LinkML-Map tutorial
This tutorial walks through basic programmatic use of the LinkML-Map framework. This is intended for Python developers - note that many of the operations here can also be performed at the command line.
import yaml
Creating an example schema
We will use a LinkML SchemaBuilder object to progressively build up a schema, adding additional features as we go.
We'll start with a simple Person
schema, with a few single valued scalar slots:
from linkml.utils.schema_builder import SchemaBuilder
from linkml_runtime.linkml_model import SlotDefinition
sb = SchemaBuilder()
sb.add_class("Person", slots=[SlotDefinition("family_name", range="string"),
SlotDefinition("given_name", range="string"),
SlotDefinition("age_in_years", range="integer"),
SlotDefinition("height_in_cm", range="float"),
])
sb.add_defaults()
print(yaml.dump(sb.as_dict(), sort_keys=False))
Creating a Transformer Session object
We will use a Session
object which conveniently wraps a number of different capabilities;
the first of these capabilities is to map (transform) data objects from one schema to another
(implicit) schema using a transformer specification).
Our initial transformer specification will be a trivial isomorphic one that:
- maps the
Person
class to anIndividual
class - passes through
name
fields as-is - renames measurement fields (
age_in_years
andheight_in_cm
toage
andheight
)
from linkml_map.session import Session
session = Session()
session.set_source_schema(sb.as_dict())
# Transformer specification (in YAML)
session.set_object_transformer("""
class_derivations:
Individual:
populated_from: Person
slot_derivations:
family_name:
populated_from: family_name
given_name:
populated_from: given_name
age:
populated_from: age_in_years
height:
populated_from: height_in_cm
""")
Visualizing transformer specifications
We can visualize the transformer specification using graphviz:
session.graphviz()
Transforming objects
We'll next make a simple Person
object. Note that for simplicity we are specifying this
using a Python dictionary.
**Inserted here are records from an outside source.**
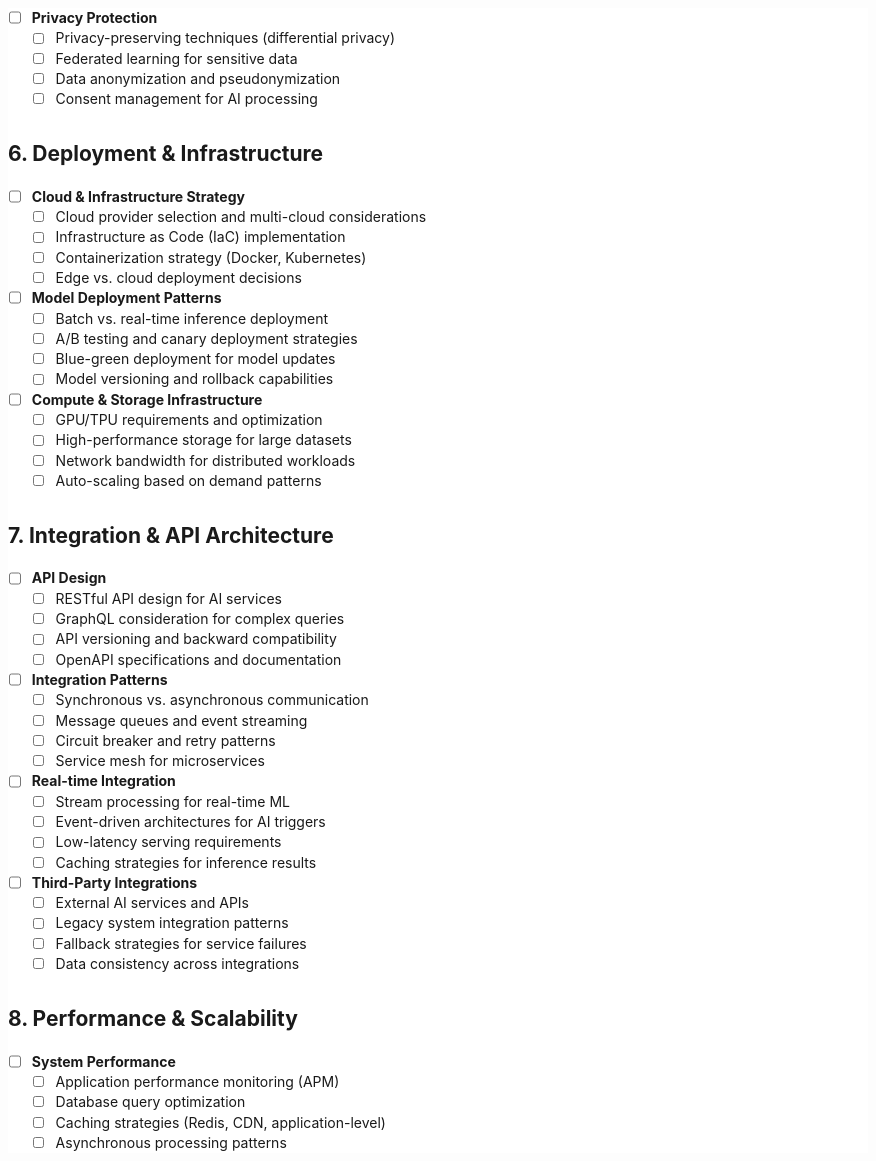 - [ ] **Privacy Protection**
  - [ ] Privacy-preserving techniques (differential privacy)
  - [ ] Federated learning for sensitive data
  - [ ] Data anonymization and pseudonymization
  - [ ] Consent management for AI processing

## 6. Deployment & Infrastructure
- [ ] **Cloud & Infrastructure Strategy**
  - [ ] Cloud provider selection and multi-cloud considerations
  - [ ] Infrastructure as Code (IaC) implementation
  - [ ] Containerization strategy (Docker, Kubernetes)
  - [ ] Edge vs. cloud deployment decisions

- [ ] **Model Deployment Patterns**
  - [ ] Batch vs. real-time inference deployment
  - [ ] A/B testing and canary deployment strategies
  - [ ] Blue-green deployment for model updates
  - [ ] Model versioning and rollback capabilities

- [ ] **Compute & Storage Infrastructure**
  - [ ] GPU/TPU requirements and optimization
  - [ ] High-performance storage for large datasets
  - [ ] Network bandwidth for distributed workloads
  - [ ] Auto-scaling based on demand patterns

## 7. Integration & API Architecture
- [ ] **API Design**
  - [ ] RESTful API design for AI services
  - [ ] GraphQL consideration for complex queries
  - [ ] API versioning and backward compatibility
  - [ ] OpenAPI specifications and documentation

- [ ] **Integration Patterns**
  - [ ] Synchronous vs. asynchronous communication
  - [ ] Message queues and event streaming
  - [ ] Circuit breaker and retry patterns
  - [ ] Service mesh for microservices

- [ ] **Real-time Integration**
  - [ ] Stream processing for real-time ML
  - [ ] Event-driven architectures for AI triggers
  - [ ] Low-latency serving requirements
  - [ ] Caching strategies for inference results

- [ ] **Third-Party Integrations**
  - [ ] External AI services and APIs
  - [ ] Legacy system integration patterns
  - [ ] Fallback strategies for service failures
  - [ ] Data consistency across integrations

## 8. Performance & Scalability
- [ ] **System Performance**
  - [ ] Application performance monitoring (APM)
  - [ ] Database query optimization
  - [ ] Caching strategies (Redis, CDN, application-level)
  - [ ] Asynchronous processing patterns
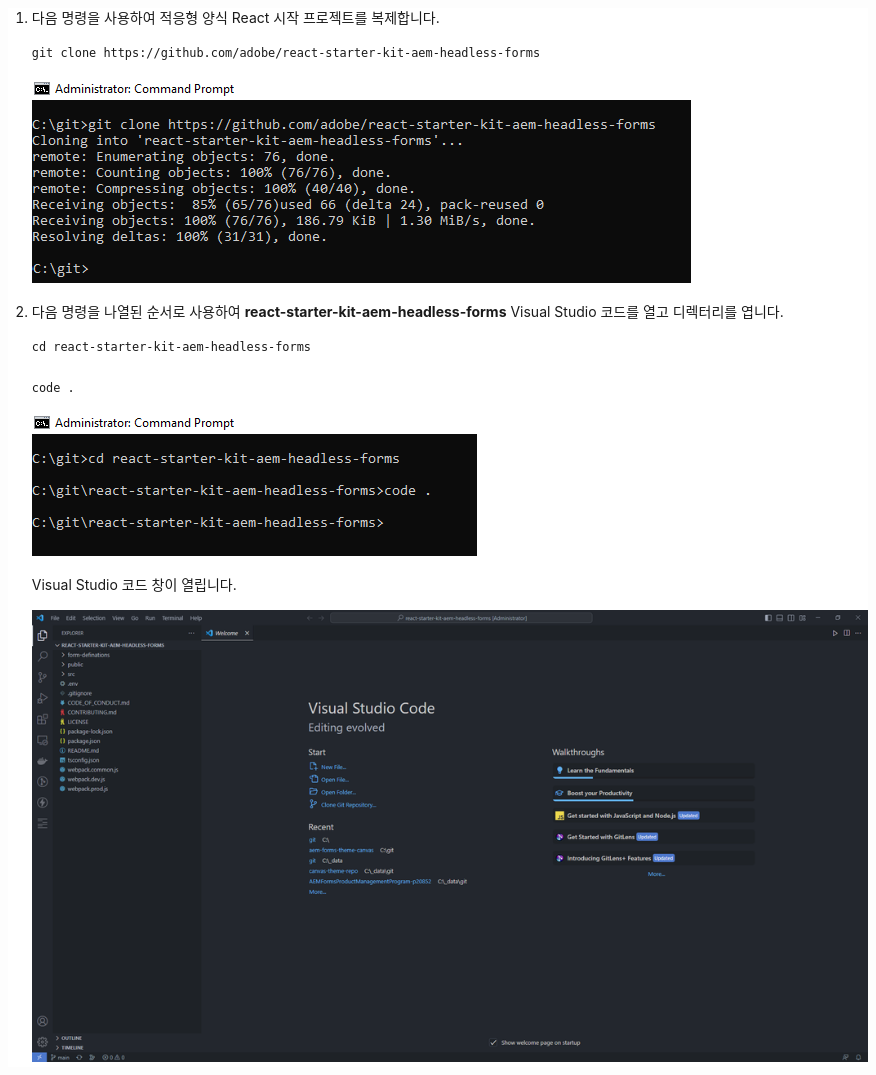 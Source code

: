 1. 다음 명령을 사용하여 적응형 양식 React 시작 프로젝트를 복제합니다.

   ```Shell
   git clone https://github.com/adobe/react-starter-kit-aem-headless-forms
   ```

   ![](/help/forms/assets/screenshot2028117329.png)

1. 다음 명령을 나열된 순서로 사용하여 **react-starter-kit-aem-headless-forms** Visual Studio 코드를 열고 디렉터리를 엽니다.

   ```Shell
   cd react-starter-kit-aem-headless-forms
   
   code .
   ```

   ![](/help/forms/assets/screenshot2028117529.png)


   Visual Studio 코드 창이 열립니다.

   ![](/help/forms/assets/screenshot2028117429.png)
The framework also works with objects instantiating either
Pydantic or Dataclasses classes (use the transform_object
method instead of transform
).
obj = {
"given_name": "Jane",
"family_name": "Doe",
"age_in_years": 42,
"height_in_cm": 180.0,
}
session.transform(obj)
This does what we expect - it renames the two fields, but leaves all values intact.
Note that because we use using dictionaries here, the renaming of the class has no effect, as this is implicit with JSON/dictionaries.
TODO: docs on type designator fields
For command line users, the same thing can be achieved with the map-data
command.
Deriving target schemas
LinkML-Transformer is intended as a declarative framework, in contrast to writing Python transformation code. This allows tools to introspect mappings and perform other kinds of inference. An example of this is deriving the (implicit) target schema
Here we use the target_schema
method on the session object to derive the target schema:
from linkml_runtime.dumpers import yaml_dumper
print(yaml_dumper.dumps(session.target_schema))
As expected, this is isomorphic to the original (source) schema, with fields and classes renamed.
Using Expressions
In addition to renaming fields, we can derive field values via evaluation of function expressions.
You are encouraged to follow the subset of Python defined by the LinkML expression language. This provides both safety, and declarativity. However, if you need to, you can include arbitrary Python code, provided you configure the session to allow this.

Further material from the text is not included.